South Korean President Moon Jae-in and his U.S. counterpart Donald Trump have agreed in a telephone call to remove the limit on the payload of South Korean missiles under the Korea-U.S. missile guideline as a way of increasing deterrence against North Korean provocations, South Korea`s presidential office said on Monday.
The missile guidelines binding from 1979 and revised in 2012 caps South Korean missile warheads at 500 kilograms (0.5 metric tons) and disallows missile to fly beyond 800 kilometers (497 miles). The distance limit won’t be scrapped, said the presidential office.
Moon also decided to complete a temporary full deployment of the U.S. Terminal High Altitude Area Defense system (THAAD) to the Korean peninsula. The flurry of aggressive military move including discussions of deploying U.S. strategic bombers and warships around the peninsula and bringing back tactical nuclear weapons to the South follows North Korea’s most powerful-yet nuclear test on Sunday. Seoul military officials also have detected movement from North Korea preparing a launch of intercontinental ballistic missile.
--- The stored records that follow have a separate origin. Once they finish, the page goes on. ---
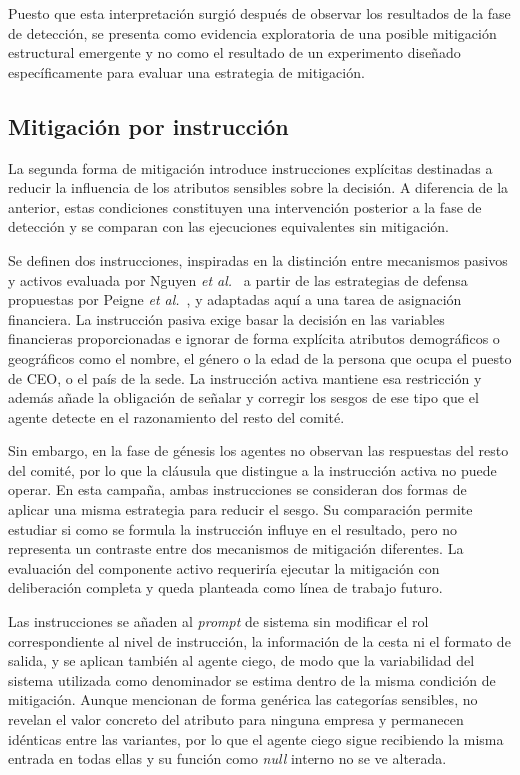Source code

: Puesto que esta interpretación surgió después de observar los resultados de la fase de detección, se presenta como evidencia exploratoria de una posible mitigación estructural emergente y no como el resultado de un experimento diseñado específicamente para evaluar una estrategia de mitigación.

\subsection{Mitigación por instrucción}
\label{subsec:mitigacion_instruccion}

La segunda forma de mitigación introduce instrucciones explícitas destinadas a reducir la influencia de los atributos sensibles sobre la decisión. A diferencia de la anterior, estas condiciones constituyen una intervención posterior a la fase de detección y se comparan con las ejecuciones equivalentes sin mitigación.

Se definen dos instrucciones, inspiradas en la distinción entre mecanismos pasivos y activos evaluada por Nguyen \textit{et al.}~\cite{nguyen2025social} a partir de las estrategias de defensa propuestas por Peigne \textit{et al.}~\cite{peigne2025multi}, y adaptadas aquí a una tarea de asignación financiera. La instrucción pasiva exige basar la decisión en las variables financieras proporcionadas e ignorar de forma explícita atributos demográficos o geográficos como el nombre, el género o la edad de la persona que ocupa el puesto de CEO, o el país de la sede. La instrucción activa mantiene esa restricción y además añade la obligación de señalar y corregir los sesgos de ese tipo que el agente detecte en el razonamiento del resto del comité. 

Sin embargo, en la fase de génesis los agentes no observan las respuestas del resto del comité, por lo que la cláusula que distingue a la instrucción activa no puede operar. En esta campaña, ambas instrucciones se consideran dos formas de aplicar una misma estrategia para reducir el sesgo. Su comparación permite estudiar si como se formula la instrucción influye en el resultado, pero no representa un contraste entre dos mecanismos de mitigación diferentes. La evaluación del componente activo requeriría ejecutar la mitigación con deliberación completa y queda planteada como línea de trabajo futuro.

Las instrucciones se añaden al \textit{prompt} de sistema sin modificar el rol correspondiente al nivel de instrucción, la información de la cesta ni el formato de salida, y se aplican también al agente ciego, de modo que la variabilidad del sistema utilizada como denominador se estima dentro de la misma condición de mitigación. Aunque mencionan de forma genérica las categorías sensibles, no revelan el valor concreto del atributo para ninguna empresa y permanecen idénticas entre las variantes, por lo que el agente ciego sigue recibiendo la misma entrada en todas ellas y su función como \textit{null} interno no se ve alterada.

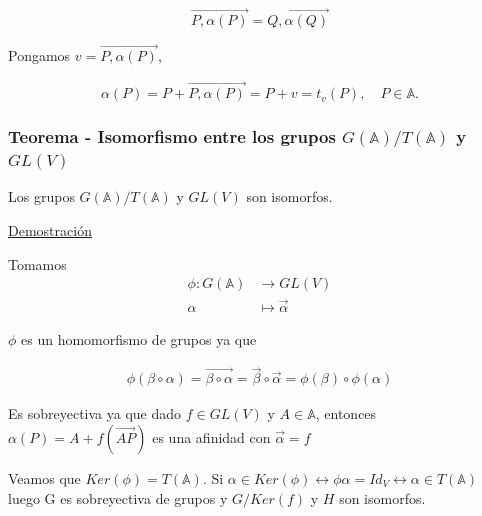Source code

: \documentclass[12pt, a4paper, ones, notitlepage, openany,titlepage]{article}
\newcommand{\demostracion}{\noindent\underline{Demostración}}
\begin{document}
$$
\overrightarrow{P, \alpha(P)}=\overrightarrow{Q, \alpha(Q)}
$$

Pongamos $v=\overrightarrow{P, \alpha(P)}$,

$$
\alpha(P)=P+\overrightarrow{P, \alpha(P)}=P+v=t_{v}(P), \quad P \in \mathbb{A} .
$$

\subsubsection{Teorema - Isomorfismo entre los grupos $G(\mathbb{A}) / T(\mathbb{A})$ y $G L(V)$}
Los grupos $G(\mathbb{A}) / T(\mathbb{A})$ y $G L(V)$ son isomorfos.

\demostracion

Tomamos
$$
\begin{aligned}
\phi: G(\mathbb{A}) & \longrightarrow G L(V) \\
\alpha & \longmapsto \vec{\alpha}
\end{aligned}
$$

$\phi$ es un homomorfismo de grupos ya que

$$
\begin{aligned}
	\phi(\beta\circ\alpha)=\overrightarrow{\beta\circ\alpha}=\vec{\beta}\circ\vec{\alpha}=\phi(\beta)\circ\phi(\alpha)
\end{aligned}
$$

Es sobreyectiva ya que dado $f\in GL(V)$ y $A\in\mathbb{A}$, entonces $\alpha(P) = A + f(\overrightarrow{AP})$ es una afinidad con $\vec{\alpha}=f$

Veamos que $Ker(\phi)=T(\mathbb{A})$. Si $\alpha\in Ker(\phi) \longleftrightarrow \phi{\alpha} = Id_{V} \longleftrightarrow \alpha\in T(\mathbb{A})$ luego G es sobreyectiva de grupos y $G/Ker(f)$ y $H$ son isomorfos.
\end{document}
President Moon held a telephone conversation with U.S. President Donald Trump between 10:45 p.m. and 11:25 p.m. (local time) and discussed countermeasures against North Korea`s sixth nuclear test. In their talks, Moon denounced the North`s latest nuclear test, calling it a serious provocation that violated U.N. Security Council resolutions and challenged the peace and stability of the region, while stressing the importance of sending a strong and clear message to the North. The two leaders agreed to strengthen the alliance through close defense cooperation and to shore up South Korea`s defense capabilities, the presidential office said.
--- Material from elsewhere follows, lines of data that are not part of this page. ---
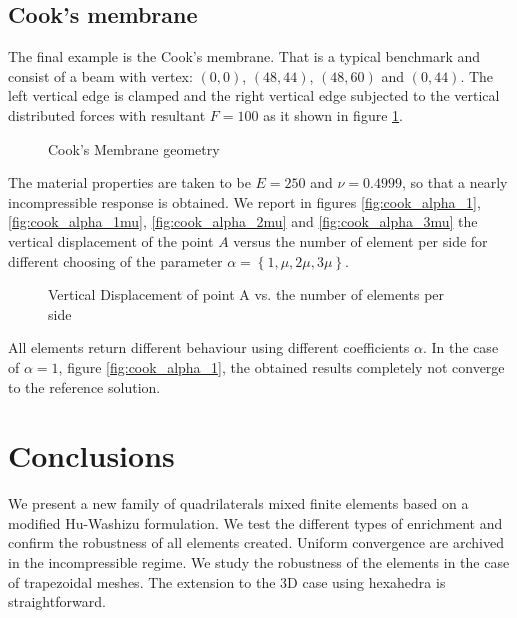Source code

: \documentclass[preprint,12pt,authoryear]{elsarticle}
\begin{document}
\subsection{Cook's membrane}
The final example is the Cook's membrane. That is a typical benchmark and consist of a beam with vertex: $(0,0)$, $(48,44)$, $(48,60)$ and $(0,44)$.
The left vertical edge is clamped and the right vertical edge subjected to the vertical distributed forces with resultant $F=100$ as it shown in figure \ref{fig:cook}.
%
\begin{figure}[h!]
\begin{center}

\caption{Cook's Membrane geometry \label{fig:cook}}
\end{center}
\end{figure}
The material properties are taken to be $E = 250$ and $\nu = 0.4999$, so that a nearly incompressible response is obtained.
We report in figures \ref{fig:cook_alpha_1}, \ref{fig:cook_alpha_1mu}, \ref{fig:cook_alpha_2mu} and \ref{fig:cook_alpha_3mu} the vertical displacement of the point $A$ versus the number of element per side for different choosing of the parameter $\alpha=\left\lbrace 1, \mu, 2\mu, 3\mu \right\rbrace$.
\begin{figure}[h!]
\begin{center}
\subfigure[$\alpha=1$ \label{fig:cook_alpha_1}]
{}
\subfigure[$\alpha/ \mu=1$ \label{fig:cook_alpha_1mu}]
{}
\subfigure[$\alpha/ \mu=2$ \label{fig:cook_alpha_2mu}]
{}
\subfigure[$\alpha/ \mu=3$ \label{fig:cook_alpha_3mu}]
{}
\caption{Vertical Displacement of point A vs. 
the number of elements per side}
\end{center}
\end{figure}
All elements return different behaviour using different coefficients $\alpha$. In the case of $\alpha=1$, figure \ref{fig:cook_alpha_1}, the obtained results completely not converge to the reference solution.

\section{Conclusions}\label{sec:six}
We present a new family of quadrilaterals mixed finite elements based on a modified Hu-Washizu formulation.
We test the different types of enrichment and confirm the robustness of all elements created.
Uniform convergence are archived in the incompressible regime.
We study the robustness of the elements in the case of trapezoidal meshes.
The extension to the 3D case using hexahedra is straightforward. 
\end{document}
In separate and successive phone calls with Japanese Prime Minister Shinzo Abe, Russian President Vladimir Putin and German Chancellor Angela Merkel also on Monday, Moon asked for their cooperation in the adoption of stronger sanctions against North Korea by the U.N. Security Council.
Moon and his Japanese counterpart reaffirmed their view that South Korea, the U.S., and Japan need to further expand their three-way cooperation to apply the highest-level of pressure and sanctions on North Korea.